Ein Modellauto gewordenes Denkmodell
Das Modell fasziniert durch eine unglaubliche optische Dynamik und Präsenz. Es ist fast breiter als lang und ein absoluter Styling-Gag ist das Glasdach in Form eines überdimensionierten NACA-Einlasses. Natürlich fühlt man sich an einen Sport Quattro S1 erinnert. Und natürlich platziert man das Modell in der Audi-Quattro-Abteilung in der Vitrine – stets im Bewusstsein, dass es dazugehört und eben doch nicht dazugehört. Und genau das macht seinen Reiz aus. Ottomobile verzichtete (wieder einmal) auf die Carbon-Darstellung und behalf sich mit hochglänzendem Schwarz – was zwar nonchalant ist, gleichsam aber lässig aussieht. Die strukturierte Heckscheibe ist kein Cellon, sondern ein richtig modelliertes Teil aus transparentem Kunststoff, die B-Säule allerdings ist Bestandteil einer einteiligen Cellonfläche. Klasse gemacht sind die metallicweißen Felgen mit riesigen, gelochten Bremsscheiben dahinter, und farbige Bremszangen vermisst niemand – alleine schon, weil die Karosserielackierung alleine vermag, das Auge anzuziehen: ein Silber mit ganz leichtem Stich ins Hellgrüne, gepaart mit vielen glanzschwarzen Akzenten, dazu das rote, umlaufende Leuchtband am Heck und die Neuinterpretation der klassischen Audi-Front mit Schriftzug unter Glas. Der Innenraum sitzt Röhl-mäßig wie ein Neoprenanzug in Schwarz-Weiß mit Türinnenverkleidungen in Karosseriefarbe. Elegend bietet zwei Ausstattungslinien an, New Line und Classic Line, Otto votierte für New Line.
Der Elegend EL1 ist ein wahr gewordenes Denkmodell, und es macht Spaß, sich mittels des Otto-Mobils diesem zu öffnen und hineinzutauchen.
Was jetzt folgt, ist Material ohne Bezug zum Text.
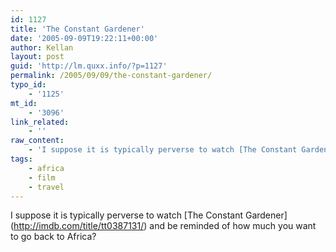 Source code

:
 ```yaml
---
id: 1127
title: 'The Constant Gardener'
date: '2005-09-09T19:22:11+00:00'
author: Kellan
layout: post
guid: 'http://lm.quxx.info/?p=1127'
permalink: /2005/09/09/the-constant-gardener/
typo_id:
    - '1125'
mt_id:
    - '3096'
link_related:
    - ''
raw_content:
    - 'I suppose it is typically perverse to watch [The Constant Gardener](http://imdb.com/title/tt0387131/) and be reminded of how much you want to go back to Africa?'
tags:
    - africa
    - film
    - travel
---
```


I suppose it is typically perverse to watch \[The Constant Gardener\](http://imdb.com/title/tt0387131/) and be reminded of how much you want to go back to Africa? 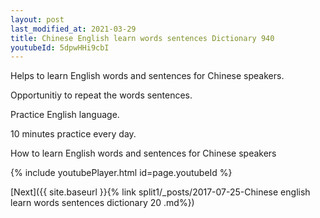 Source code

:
 ```yaml
---
layout: post
last_modified_at: 2021-03-29
title: Chinese English learn words sentences Dictionary 940 
youtubeId: 5dpwHHi9cbI
---
```

 
 
Helps to learn English words and sentences for Chinese speakers.

Opportunitiy to repeat the words sentences. 

Practice English language. 
 
10 minutes practice every day. 
 
How to learn English words and sentences for Chinese speakers 
 
{% include youtubePlayer.html id=page.youtubeId %}
 
 
[Next]({{ site.baseurl }}{% link  split1/_posts/2017-07-25-Chinese english learn words sentences dictionary 20 .md%})
 

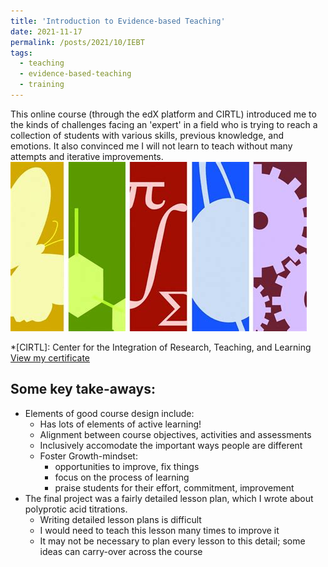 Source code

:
 ```yaml
---
title: 'Introduction to Evidence-based Teaching'
date: 2021-11-17
permalink: /posts/2021/10/IEBT
tags:
  - teaching
  - evidence-based-teaching
  - training
---
```


This online course (through the edX platform and CIRTL) introduced me to the kinds of challenges facing an 'expert' in a field who is trying to reach a collection of students with various skills, previous knowledge, and emotions. It also convinced me I will not learn to teach without many attempts and iterative improvements.
<br/><a href="https://www.cirtl.net/" class="image" id="CIRTL"><img src="/images/CIRTL.jpeg"/></a><br>

*[CIRTL]: Center for the Integration of Research, Teaching, and Learning
[View my certificate]()

Some key take-aways:
------
* Elements of good course design include:
  * Has lots of elements of active learning!
  * Alignment between course objectives, activities and assessments
  * Inclusively accomodate the important ways people are different
  * Foster Growth-mindset:
    * opportunities to improve, fix things
    * focus on the process of learning
    * praise students for their effort, commitment, improvement
* The final project was a fairly detailed lesson plan, which I wrote about polyprotic acid titrations.
  * Writing detailed lesson plans is difficult
  * I would need to teach this lesson many times to improve it
  * It may not be necessary to plan every lesson to this detail; some ideas can carry-over across the course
Der Quattro hat bekanntlich nicht einen eigenen Designer, sondern basiert auf dem Audi (80) Coupé B2, und den zeichnete Giorgio Giugiaro (auf der Basis der 80er Limousine, die von Claus Luthe entworfen wurde). Beide, Giugiaro und Luthe, wären heute ungefähr gleich alt (Giugiaro lebt noch, Luthe starb 2008) und haben ihren Stil somit zur gleichen Zeit entwickelt. Hätte einer der Beiden, der eine auf Erden, der andere im Autohimmel, in der heutigen Zeit den Auftrag erhalten, den Quattro nochmals zu zeichnen, so würde er sicherlich nicht anders aussehen als es der Elegend EL1 Celeste tut.
afs




Modellfotos: bat


Fotos. Elegend

Foto: Elegend
Steckbrief:
Ottomobile OT477 Elegend EL1 Celeste 2024. Fertigmodell Resine, Maßstab 1:18. Auflage 999 Exemplare. Preis ca. 100 Euro.